# [Assignment]
Please write out the line containing "are inside the" and each line after it through the end of the data, exactly, and nothing else.

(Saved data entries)
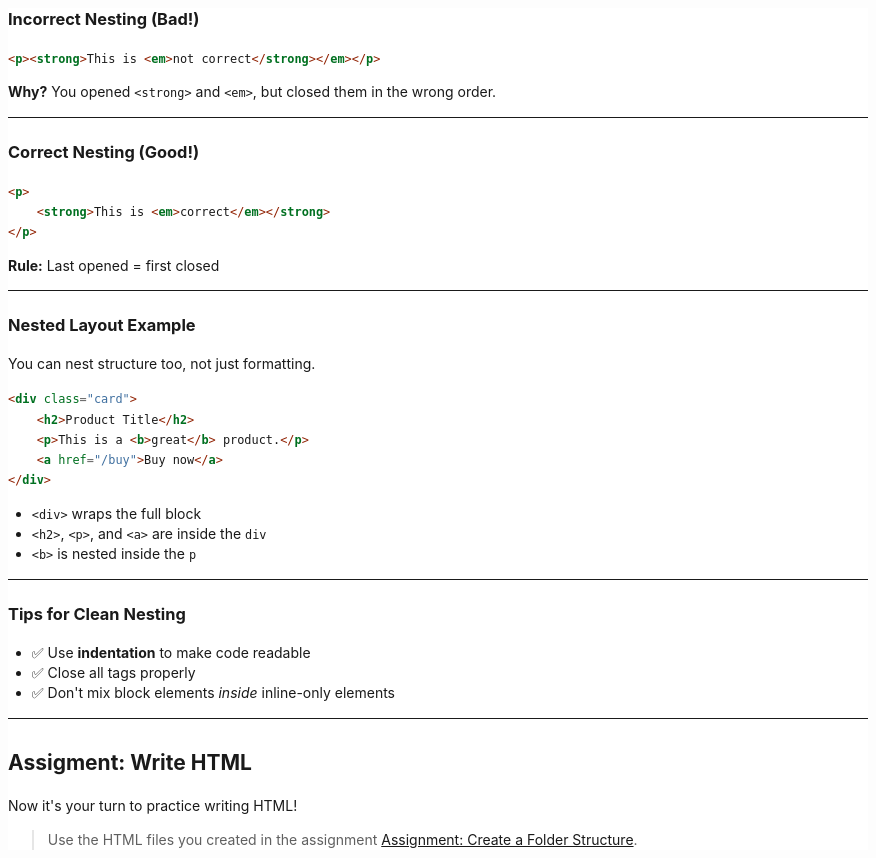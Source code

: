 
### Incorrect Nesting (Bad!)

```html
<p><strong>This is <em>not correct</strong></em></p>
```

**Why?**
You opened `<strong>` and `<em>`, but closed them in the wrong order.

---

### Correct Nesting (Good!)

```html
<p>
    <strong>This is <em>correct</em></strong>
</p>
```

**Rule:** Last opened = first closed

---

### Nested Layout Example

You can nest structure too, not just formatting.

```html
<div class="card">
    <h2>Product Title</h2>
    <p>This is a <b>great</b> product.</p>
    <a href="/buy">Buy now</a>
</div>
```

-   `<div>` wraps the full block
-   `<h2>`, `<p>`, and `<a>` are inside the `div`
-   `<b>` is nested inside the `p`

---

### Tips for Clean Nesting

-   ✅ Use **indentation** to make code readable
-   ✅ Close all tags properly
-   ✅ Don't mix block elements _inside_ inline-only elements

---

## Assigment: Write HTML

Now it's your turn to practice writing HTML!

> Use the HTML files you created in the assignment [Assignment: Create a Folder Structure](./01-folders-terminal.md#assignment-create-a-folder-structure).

# [Response box]
-   `<h2>`, `<p>`, and `<a>` are inside the `div`
-   `<b>` is nested inside the `p`

---

### Tips for Clean Nesting

-   ✅ Use **indentation** to make code readable
-   ✅ Close all tags properly
-   ✅ Don't mix block elements _inside_ inline-only elements

---

## Assigment: Write HTML

Now it's your turn to practice writing HTML!

> Use the HTML files you created in the assignment [Assignment: Create a Folder Structure](./01-folders-terminal.md#assignment-create-a-folder-structure).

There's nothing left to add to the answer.